EXERCISE REQUIREMENTS: In the data, find each line where the word "program" appears and list that line.

[Stored data entries]

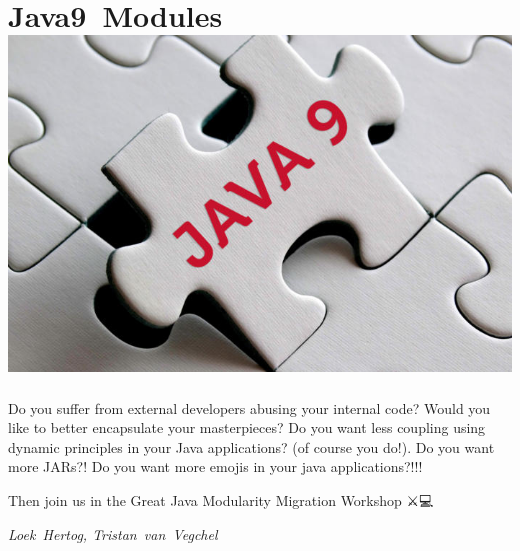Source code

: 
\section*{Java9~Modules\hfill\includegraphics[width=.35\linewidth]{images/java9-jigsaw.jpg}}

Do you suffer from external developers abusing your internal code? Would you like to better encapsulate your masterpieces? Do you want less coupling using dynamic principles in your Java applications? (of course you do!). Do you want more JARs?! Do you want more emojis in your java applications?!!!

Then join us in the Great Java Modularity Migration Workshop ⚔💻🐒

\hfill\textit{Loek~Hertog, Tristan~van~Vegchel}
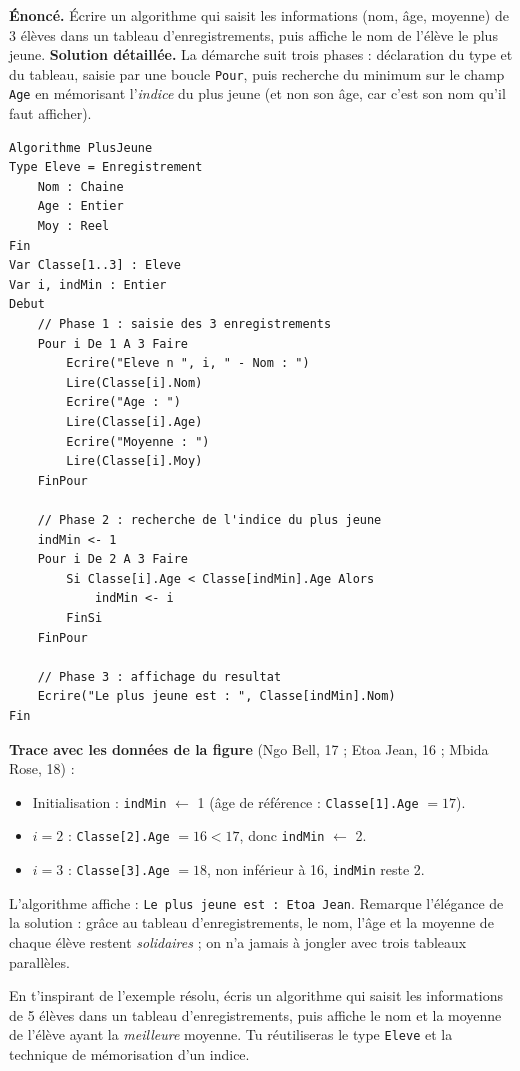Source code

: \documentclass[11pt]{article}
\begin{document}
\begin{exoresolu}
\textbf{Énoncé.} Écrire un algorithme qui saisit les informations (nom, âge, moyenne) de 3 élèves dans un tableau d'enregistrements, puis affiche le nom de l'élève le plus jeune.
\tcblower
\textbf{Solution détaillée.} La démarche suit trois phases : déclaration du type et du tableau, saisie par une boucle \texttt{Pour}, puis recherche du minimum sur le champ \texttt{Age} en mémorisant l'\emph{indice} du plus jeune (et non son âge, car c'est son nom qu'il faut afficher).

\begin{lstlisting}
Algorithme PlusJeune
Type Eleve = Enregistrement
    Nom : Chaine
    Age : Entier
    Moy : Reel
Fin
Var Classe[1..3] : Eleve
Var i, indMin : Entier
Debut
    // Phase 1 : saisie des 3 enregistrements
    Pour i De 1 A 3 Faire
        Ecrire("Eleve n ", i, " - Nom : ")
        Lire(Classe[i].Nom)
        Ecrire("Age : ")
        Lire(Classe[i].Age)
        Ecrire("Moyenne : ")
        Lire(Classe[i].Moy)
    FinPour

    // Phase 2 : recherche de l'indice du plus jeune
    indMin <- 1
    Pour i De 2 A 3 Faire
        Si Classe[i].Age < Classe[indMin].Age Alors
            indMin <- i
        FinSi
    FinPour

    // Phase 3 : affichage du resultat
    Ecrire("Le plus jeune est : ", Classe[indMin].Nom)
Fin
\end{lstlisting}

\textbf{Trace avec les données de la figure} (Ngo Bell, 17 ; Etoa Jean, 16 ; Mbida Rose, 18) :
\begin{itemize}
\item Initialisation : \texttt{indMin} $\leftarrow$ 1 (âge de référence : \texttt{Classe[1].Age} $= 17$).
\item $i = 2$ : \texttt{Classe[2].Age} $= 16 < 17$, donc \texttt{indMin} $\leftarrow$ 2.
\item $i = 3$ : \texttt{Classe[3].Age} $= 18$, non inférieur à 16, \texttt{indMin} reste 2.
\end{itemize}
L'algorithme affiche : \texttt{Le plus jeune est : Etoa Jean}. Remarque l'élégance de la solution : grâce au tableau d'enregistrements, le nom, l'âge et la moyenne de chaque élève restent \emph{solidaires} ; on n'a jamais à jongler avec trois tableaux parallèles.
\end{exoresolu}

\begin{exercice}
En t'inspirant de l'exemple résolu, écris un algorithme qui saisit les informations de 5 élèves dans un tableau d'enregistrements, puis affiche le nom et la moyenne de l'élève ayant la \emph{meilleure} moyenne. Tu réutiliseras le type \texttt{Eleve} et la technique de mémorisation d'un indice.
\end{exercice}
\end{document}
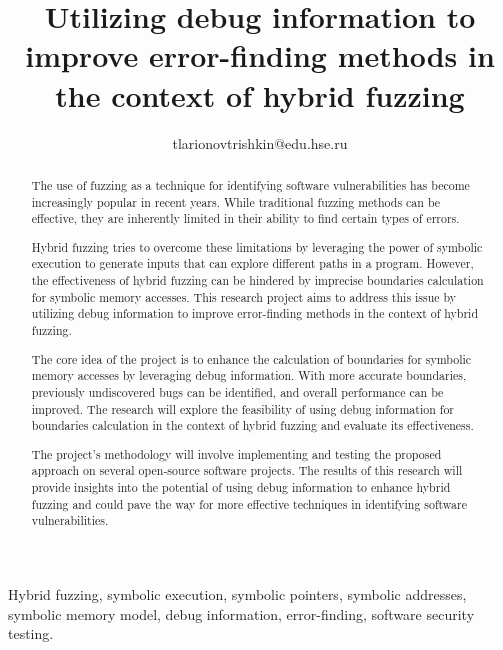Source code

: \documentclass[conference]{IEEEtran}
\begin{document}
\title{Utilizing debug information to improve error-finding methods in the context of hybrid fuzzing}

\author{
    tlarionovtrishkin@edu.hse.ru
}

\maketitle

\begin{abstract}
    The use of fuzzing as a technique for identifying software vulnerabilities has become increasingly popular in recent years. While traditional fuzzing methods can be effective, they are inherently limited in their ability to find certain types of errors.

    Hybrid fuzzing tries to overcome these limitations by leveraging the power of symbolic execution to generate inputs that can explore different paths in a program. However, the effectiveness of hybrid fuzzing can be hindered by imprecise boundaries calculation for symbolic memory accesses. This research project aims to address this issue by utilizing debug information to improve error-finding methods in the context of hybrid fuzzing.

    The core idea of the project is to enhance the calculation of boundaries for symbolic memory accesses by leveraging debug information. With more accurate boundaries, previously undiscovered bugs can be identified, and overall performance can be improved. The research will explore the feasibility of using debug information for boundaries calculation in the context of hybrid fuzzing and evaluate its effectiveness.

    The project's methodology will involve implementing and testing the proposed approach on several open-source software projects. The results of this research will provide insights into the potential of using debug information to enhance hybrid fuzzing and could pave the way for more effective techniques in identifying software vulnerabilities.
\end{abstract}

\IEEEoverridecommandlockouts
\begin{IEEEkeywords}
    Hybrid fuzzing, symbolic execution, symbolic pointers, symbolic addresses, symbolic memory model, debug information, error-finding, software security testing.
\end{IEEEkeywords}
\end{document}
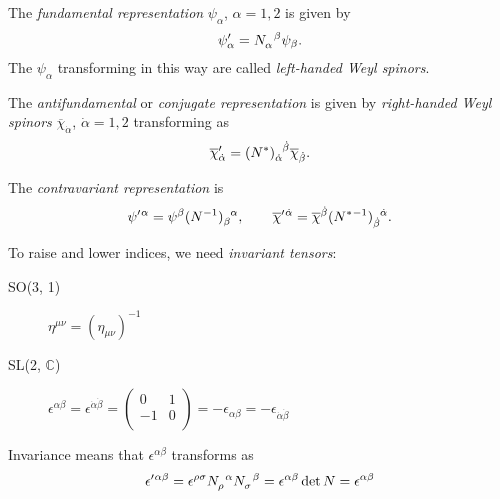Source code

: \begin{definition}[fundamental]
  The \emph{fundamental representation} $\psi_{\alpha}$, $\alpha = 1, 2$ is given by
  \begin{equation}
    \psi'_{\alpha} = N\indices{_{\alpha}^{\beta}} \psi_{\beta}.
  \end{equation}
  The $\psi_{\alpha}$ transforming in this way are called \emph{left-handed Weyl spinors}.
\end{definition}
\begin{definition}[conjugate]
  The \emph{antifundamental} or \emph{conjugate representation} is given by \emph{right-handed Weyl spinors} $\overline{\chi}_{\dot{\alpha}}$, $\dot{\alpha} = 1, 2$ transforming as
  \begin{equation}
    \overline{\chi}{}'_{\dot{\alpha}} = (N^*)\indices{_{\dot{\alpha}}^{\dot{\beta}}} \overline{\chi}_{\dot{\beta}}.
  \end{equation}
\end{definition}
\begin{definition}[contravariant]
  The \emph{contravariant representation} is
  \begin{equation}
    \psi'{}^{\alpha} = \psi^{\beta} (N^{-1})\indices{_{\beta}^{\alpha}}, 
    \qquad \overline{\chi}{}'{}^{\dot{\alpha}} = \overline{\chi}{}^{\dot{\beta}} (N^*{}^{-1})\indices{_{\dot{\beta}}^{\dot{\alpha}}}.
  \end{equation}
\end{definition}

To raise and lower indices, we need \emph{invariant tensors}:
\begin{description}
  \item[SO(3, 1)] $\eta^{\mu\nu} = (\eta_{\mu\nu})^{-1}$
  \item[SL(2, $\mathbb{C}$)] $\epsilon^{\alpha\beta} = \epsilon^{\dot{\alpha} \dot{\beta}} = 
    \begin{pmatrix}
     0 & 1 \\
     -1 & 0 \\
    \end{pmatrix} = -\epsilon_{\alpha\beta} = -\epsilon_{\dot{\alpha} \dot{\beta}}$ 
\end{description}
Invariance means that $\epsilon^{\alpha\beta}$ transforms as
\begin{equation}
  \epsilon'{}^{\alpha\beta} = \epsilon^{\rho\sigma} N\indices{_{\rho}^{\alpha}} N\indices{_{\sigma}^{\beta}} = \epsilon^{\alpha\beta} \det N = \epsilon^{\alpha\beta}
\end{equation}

* * *

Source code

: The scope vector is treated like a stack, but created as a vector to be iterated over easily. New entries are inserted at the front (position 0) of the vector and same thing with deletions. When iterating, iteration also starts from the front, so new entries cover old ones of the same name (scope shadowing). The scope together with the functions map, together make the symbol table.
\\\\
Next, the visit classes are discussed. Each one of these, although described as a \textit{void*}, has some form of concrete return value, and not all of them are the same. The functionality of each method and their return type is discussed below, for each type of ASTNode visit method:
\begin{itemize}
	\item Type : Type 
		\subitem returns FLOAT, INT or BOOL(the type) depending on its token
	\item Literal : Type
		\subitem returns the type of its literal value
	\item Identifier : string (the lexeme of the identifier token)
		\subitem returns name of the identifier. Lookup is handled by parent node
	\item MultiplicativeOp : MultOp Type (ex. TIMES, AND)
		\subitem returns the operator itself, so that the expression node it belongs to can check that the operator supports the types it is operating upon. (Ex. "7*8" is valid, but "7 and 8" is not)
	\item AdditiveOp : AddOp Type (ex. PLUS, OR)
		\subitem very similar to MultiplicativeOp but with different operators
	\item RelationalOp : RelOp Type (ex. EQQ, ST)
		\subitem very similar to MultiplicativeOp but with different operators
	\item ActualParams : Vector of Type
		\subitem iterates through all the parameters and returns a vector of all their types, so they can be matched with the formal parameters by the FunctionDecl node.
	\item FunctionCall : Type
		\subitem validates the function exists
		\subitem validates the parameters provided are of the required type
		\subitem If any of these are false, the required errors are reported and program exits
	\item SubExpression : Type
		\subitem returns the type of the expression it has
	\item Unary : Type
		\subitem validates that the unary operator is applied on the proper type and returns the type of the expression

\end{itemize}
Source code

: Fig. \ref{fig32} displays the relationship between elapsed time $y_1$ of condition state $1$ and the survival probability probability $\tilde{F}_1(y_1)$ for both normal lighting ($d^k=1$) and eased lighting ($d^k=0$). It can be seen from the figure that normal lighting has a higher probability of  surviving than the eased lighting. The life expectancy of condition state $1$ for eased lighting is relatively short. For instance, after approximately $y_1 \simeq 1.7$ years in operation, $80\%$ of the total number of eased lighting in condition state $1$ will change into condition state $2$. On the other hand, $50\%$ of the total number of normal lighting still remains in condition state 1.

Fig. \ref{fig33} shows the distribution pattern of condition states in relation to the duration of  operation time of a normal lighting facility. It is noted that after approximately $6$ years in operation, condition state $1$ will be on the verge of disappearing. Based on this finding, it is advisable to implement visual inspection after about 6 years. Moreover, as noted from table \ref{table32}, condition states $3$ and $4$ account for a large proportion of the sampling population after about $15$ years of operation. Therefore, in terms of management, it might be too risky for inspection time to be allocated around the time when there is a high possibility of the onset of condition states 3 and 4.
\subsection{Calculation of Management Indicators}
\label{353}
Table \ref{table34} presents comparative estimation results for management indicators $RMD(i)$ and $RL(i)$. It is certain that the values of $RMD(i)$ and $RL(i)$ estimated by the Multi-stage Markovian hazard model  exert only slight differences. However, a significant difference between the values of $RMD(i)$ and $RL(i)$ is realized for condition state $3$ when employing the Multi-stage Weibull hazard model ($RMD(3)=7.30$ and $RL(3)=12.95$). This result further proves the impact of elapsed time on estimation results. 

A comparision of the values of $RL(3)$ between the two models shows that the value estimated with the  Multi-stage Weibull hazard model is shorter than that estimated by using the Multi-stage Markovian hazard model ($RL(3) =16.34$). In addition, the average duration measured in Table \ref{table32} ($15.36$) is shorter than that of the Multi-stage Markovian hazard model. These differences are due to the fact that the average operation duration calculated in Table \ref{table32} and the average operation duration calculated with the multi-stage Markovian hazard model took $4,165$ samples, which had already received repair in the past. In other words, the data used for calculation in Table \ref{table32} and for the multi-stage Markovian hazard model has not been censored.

==

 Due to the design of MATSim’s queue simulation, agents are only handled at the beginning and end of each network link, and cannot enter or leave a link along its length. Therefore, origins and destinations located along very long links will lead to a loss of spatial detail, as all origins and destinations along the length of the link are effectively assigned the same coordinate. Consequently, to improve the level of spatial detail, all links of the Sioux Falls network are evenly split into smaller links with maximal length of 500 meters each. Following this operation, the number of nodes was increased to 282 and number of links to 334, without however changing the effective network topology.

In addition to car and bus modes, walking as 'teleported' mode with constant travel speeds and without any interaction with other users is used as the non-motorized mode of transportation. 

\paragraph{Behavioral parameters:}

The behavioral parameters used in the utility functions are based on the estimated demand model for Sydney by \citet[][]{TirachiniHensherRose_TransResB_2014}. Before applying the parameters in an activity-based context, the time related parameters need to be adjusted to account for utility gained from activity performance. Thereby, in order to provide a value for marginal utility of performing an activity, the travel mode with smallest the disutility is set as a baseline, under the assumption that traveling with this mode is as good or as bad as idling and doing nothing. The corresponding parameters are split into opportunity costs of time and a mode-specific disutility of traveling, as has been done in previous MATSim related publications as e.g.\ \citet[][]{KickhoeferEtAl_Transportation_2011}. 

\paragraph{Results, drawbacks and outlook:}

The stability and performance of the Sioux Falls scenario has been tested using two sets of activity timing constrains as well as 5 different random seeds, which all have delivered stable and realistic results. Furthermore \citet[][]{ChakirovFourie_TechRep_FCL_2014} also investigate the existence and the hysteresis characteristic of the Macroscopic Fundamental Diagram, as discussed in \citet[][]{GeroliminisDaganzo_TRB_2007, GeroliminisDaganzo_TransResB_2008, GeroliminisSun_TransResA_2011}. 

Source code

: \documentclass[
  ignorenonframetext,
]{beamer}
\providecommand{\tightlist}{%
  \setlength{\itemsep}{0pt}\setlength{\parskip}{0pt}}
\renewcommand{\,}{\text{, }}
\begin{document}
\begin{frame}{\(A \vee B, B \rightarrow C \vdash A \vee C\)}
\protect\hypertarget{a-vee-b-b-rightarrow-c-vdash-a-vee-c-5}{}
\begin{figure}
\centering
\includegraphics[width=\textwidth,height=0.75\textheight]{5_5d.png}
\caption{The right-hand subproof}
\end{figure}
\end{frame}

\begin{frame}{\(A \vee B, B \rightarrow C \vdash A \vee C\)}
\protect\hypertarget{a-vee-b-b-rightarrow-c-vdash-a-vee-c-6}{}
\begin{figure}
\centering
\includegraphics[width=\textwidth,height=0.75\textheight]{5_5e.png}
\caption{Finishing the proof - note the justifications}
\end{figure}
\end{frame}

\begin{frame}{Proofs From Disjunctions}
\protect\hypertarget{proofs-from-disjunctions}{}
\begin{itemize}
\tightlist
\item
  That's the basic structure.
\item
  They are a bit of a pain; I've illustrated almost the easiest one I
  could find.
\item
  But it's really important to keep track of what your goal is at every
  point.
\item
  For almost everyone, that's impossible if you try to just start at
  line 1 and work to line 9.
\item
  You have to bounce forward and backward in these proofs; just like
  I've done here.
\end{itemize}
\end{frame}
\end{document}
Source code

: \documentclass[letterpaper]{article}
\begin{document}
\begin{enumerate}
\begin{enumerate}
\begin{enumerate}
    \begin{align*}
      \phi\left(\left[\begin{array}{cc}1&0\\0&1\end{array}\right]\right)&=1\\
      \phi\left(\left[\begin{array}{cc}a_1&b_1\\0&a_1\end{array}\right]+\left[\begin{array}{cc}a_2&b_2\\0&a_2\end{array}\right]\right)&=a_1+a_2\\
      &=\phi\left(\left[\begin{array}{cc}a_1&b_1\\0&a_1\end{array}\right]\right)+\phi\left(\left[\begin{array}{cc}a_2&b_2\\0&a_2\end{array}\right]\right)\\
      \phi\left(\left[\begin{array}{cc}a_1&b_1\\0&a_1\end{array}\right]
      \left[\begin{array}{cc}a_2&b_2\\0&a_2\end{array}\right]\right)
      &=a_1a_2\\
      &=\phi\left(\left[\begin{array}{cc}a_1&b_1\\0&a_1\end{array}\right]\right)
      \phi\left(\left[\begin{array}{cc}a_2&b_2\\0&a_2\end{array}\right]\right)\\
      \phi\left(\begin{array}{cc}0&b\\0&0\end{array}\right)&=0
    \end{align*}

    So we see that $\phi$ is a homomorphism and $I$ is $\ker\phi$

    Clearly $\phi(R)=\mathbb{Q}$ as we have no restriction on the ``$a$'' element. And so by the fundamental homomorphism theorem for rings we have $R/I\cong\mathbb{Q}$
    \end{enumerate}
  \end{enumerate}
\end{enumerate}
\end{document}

TASK SOLUTION:
    Hybrid fuzzing tries to overcome these limitations by leveraging the power of symbolic execution to generate inputs that can explore different paths in a program. However, the effectiveness of hybrid fuzzing can be hindered by imprecise boundaries calculation for symbolic memory accesses. This research project aims to address this issue by utilizing debug information to improve error-finding methods in the context of hybrid fuzzing.
		\subitem If any of these are false, the required errors are reported and program exits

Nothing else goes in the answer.